Drawing was a crucial part of Leonardo’s artistic process and he produced numerous small-scale studies of animals, human anatomy and landscapes. In fact, we know more about Leonardo as an artist from his drawings than from his paintings, as so few of those survive. This work is particularly important as it is the only surviving large-scale drawing by the artist. Unlike his studies, it is a highly finished composition, and it may be the only record we have of a now-lost painting.
Sheets of paper this large did not exist when Leonardo was alive, so he joined numerous pieces together – the joins are apparent on close inspection. Parts of the drawing are highly finished while other areas, like Anne’s pointing hand, were simply left as outlines. This shows us how Leonardo began by creating rough outlines of the shapes of parts of the body and then, using light and shade, gradually built them up into more rounded shapes. Parts of the drawing are densely shaded and contrasted with lighter areas to give a three-dimensional effect (a technique known as chiaroscuro), for example the figures‘ faces and elements of the draperies such as sections of the Virgin’s sleeve and the folds of fabric which cover Saint Anne’s knees.

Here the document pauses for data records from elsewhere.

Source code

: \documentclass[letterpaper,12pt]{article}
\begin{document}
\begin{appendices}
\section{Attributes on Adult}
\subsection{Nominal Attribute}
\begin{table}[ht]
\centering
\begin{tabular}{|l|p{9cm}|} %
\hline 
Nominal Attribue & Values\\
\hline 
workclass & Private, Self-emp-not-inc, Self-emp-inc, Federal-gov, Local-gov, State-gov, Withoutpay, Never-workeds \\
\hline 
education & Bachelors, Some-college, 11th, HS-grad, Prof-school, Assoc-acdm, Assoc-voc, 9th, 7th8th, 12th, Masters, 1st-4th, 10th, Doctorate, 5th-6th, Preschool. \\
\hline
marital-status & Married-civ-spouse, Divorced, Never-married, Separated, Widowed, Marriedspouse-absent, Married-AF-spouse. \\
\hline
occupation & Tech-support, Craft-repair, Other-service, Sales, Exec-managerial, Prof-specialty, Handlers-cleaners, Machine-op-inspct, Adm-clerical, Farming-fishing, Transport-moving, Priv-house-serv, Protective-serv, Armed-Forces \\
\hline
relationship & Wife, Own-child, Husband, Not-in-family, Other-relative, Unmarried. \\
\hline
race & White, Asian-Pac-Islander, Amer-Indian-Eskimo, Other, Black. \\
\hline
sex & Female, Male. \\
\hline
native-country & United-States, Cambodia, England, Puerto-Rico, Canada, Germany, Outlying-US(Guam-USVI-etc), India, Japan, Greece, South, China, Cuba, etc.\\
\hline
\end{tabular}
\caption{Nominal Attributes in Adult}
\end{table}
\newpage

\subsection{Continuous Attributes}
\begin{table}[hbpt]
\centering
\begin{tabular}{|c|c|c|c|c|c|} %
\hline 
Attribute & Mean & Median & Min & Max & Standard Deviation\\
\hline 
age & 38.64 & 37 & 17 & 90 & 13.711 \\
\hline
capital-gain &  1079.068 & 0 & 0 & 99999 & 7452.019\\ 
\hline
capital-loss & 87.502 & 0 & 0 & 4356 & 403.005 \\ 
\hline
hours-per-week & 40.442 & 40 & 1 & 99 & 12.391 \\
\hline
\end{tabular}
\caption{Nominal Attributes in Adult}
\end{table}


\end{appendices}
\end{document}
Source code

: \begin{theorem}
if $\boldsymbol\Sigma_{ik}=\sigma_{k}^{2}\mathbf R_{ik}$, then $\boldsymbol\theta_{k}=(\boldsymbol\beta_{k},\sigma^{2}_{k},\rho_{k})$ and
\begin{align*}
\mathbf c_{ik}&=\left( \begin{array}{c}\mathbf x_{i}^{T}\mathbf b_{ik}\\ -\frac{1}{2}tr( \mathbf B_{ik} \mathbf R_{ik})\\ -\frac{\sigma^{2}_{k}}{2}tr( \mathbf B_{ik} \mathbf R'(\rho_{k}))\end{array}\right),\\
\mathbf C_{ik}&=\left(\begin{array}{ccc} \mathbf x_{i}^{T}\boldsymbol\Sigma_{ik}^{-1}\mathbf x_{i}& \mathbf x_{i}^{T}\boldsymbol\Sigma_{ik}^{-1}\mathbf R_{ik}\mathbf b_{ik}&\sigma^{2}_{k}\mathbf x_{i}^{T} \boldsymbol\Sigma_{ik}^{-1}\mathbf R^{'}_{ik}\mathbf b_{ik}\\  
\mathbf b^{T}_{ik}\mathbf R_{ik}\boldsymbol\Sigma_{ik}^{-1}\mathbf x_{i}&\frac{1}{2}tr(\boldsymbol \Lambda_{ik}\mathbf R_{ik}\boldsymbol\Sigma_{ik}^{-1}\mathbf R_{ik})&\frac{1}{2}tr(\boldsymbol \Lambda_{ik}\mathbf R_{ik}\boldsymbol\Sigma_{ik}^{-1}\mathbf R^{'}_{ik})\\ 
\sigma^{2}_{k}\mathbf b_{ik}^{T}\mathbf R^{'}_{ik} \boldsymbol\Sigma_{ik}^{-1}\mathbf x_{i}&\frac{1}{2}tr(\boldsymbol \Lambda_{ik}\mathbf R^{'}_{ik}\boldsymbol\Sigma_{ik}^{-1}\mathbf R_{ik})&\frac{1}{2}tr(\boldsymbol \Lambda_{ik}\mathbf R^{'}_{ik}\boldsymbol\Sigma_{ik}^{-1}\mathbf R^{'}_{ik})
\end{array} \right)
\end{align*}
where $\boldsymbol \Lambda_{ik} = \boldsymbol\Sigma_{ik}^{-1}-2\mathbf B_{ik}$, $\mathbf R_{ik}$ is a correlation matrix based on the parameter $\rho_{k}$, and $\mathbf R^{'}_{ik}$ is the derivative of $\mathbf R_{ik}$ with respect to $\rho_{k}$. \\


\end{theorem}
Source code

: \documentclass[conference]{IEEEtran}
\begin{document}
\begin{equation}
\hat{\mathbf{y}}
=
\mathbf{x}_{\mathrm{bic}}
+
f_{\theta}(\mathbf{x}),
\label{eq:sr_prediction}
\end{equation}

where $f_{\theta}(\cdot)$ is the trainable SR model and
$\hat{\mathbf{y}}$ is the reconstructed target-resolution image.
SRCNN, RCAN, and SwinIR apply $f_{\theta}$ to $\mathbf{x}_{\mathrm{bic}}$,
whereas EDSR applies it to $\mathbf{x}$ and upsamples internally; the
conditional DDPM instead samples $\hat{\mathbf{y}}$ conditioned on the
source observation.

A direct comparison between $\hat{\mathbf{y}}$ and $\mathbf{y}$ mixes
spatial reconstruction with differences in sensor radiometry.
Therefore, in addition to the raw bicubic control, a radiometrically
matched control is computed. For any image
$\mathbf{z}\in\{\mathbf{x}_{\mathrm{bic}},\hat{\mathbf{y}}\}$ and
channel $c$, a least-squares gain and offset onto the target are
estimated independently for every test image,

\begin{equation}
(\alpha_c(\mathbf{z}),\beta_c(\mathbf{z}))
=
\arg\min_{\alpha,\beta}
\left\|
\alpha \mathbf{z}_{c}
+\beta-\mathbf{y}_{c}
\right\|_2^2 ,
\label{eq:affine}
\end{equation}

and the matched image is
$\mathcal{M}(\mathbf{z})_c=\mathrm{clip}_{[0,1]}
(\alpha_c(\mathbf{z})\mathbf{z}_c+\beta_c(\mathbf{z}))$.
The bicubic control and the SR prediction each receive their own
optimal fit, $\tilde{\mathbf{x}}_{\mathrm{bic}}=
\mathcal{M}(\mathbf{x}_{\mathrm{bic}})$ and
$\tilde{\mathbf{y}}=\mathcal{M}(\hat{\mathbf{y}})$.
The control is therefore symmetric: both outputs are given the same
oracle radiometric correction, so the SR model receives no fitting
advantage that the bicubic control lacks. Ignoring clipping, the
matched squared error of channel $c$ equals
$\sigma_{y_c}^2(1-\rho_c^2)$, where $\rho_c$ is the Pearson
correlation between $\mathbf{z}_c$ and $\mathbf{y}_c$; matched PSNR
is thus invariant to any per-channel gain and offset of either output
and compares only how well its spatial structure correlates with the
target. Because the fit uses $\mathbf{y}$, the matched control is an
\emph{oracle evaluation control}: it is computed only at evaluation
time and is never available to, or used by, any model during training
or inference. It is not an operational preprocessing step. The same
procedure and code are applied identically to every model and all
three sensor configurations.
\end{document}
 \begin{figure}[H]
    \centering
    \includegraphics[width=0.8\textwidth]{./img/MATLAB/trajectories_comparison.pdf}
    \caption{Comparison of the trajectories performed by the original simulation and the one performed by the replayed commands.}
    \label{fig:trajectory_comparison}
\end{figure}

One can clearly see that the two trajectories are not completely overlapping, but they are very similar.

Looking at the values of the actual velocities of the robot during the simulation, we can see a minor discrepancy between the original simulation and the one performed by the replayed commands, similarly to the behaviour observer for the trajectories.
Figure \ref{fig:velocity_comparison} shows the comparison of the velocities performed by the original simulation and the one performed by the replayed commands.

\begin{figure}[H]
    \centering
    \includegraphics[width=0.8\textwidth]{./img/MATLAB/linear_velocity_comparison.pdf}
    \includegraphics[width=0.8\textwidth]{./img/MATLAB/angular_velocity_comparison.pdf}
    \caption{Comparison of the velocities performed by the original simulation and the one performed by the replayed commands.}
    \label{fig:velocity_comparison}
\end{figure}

In order to avoid harsh lines Leonardo blurred the contours of the forms, and the resulting smoky effect is called sfumato. He used it in his paintings too, for example The Virgin with the Infant Saint John the Baptist adoring the Christ Child accompanied by an Angel (’The Virgin of the Rocks‘). Around the eyes, this blurring produces a mysterious effect that intensifies the gazes of the figures, expressing Leonardo’s idea that the thoughts (moti mentali, or ’motions of the mind‘) of painted figures should be visible on their faces. As she points upwards, Saint Anne reveals the mystery of Christ’s being – he is both human and divine. The focus on her eyes, which are so deeply in shadow, seems to emphasise his extraordinary identity.
This is a cartoon, a large drawing usually made in preparation for a painting. When finished, the design would have been transferred onto the panel or canvas by pricking holes in the outlines and dusting over them with charcoal. However, this drawing, often referred to as ’The Burlington House Cartoon‘, shows no evidence of having been transferred, which suggests that no painting was made from this design. But it has been connected to a number of Leonardo’s commissions.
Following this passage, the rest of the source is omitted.